Task directions
In the records below, tally the lines that contain the word "olgmina" and give only that number.

Data extracts: Begin

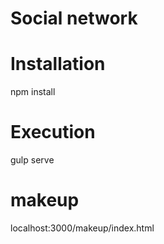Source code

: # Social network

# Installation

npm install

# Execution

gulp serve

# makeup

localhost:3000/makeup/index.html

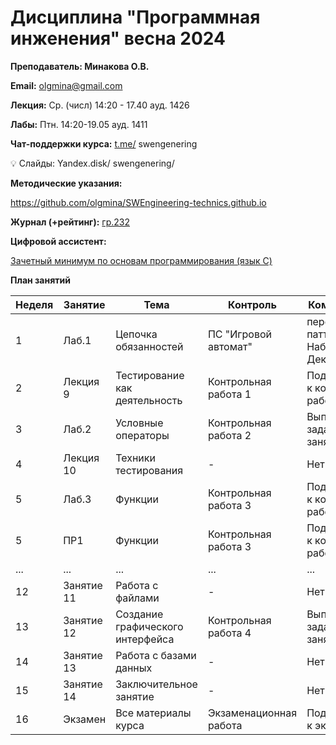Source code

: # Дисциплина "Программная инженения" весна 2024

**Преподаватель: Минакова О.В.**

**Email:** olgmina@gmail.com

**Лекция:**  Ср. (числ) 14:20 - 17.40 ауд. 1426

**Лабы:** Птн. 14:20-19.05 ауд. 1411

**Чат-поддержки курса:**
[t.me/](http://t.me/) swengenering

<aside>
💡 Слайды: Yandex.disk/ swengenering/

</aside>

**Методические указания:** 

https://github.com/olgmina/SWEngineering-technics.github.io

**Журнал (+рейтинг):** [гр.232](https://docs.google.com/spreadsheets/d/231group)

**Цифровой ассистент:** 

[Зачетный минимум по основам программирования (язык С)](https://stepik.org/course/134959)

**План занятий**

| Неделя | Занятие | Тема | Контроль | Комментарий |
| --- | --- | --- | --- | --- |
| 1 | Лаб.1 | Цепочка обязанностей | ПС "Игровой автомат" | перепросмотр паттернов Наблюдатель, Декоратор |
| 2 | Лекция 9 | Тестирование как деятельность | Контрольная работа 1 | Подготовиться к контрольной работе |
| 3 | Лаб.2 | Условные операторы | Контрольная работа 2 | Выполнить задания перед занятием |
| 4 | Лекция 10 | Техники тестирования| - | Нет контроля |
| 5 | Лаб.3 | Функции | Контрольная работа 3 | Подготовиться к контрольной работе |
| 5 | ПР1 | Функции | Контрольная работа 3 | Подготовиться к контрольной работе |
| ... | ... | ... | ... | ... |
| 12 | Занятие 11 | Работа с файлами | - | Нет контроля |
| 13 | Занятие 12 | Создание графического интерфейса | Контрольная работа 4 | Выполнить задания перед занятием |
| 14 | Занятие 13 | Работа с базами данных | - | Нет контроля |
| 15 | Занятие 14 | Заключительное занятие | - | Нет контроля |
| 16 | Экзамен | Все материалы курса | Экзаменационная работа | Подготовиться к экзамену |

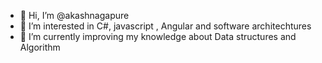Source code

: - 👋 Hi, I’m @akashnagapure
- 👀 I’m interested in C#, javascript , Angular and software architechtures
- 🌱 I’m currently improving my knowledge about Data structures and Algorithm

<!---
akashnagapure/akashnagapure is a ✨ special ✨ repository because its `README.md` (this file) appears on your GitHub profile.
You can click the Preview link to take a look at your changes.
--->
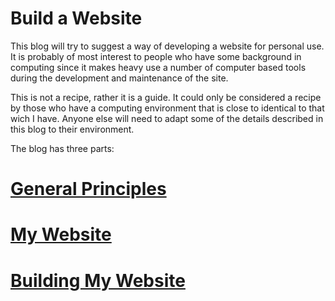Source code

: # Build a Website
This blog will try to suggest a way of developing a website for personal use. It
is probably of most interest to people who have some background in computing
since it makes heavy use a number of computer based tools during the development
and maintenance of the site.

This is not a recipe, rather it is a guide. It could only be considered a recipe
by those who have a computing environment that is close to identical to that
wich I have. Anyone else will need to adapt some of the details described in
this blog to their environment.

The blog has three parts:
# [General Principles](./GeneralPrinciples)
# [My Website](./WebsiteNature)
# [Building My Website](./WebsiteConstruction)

Data extracts: End

Finished task
2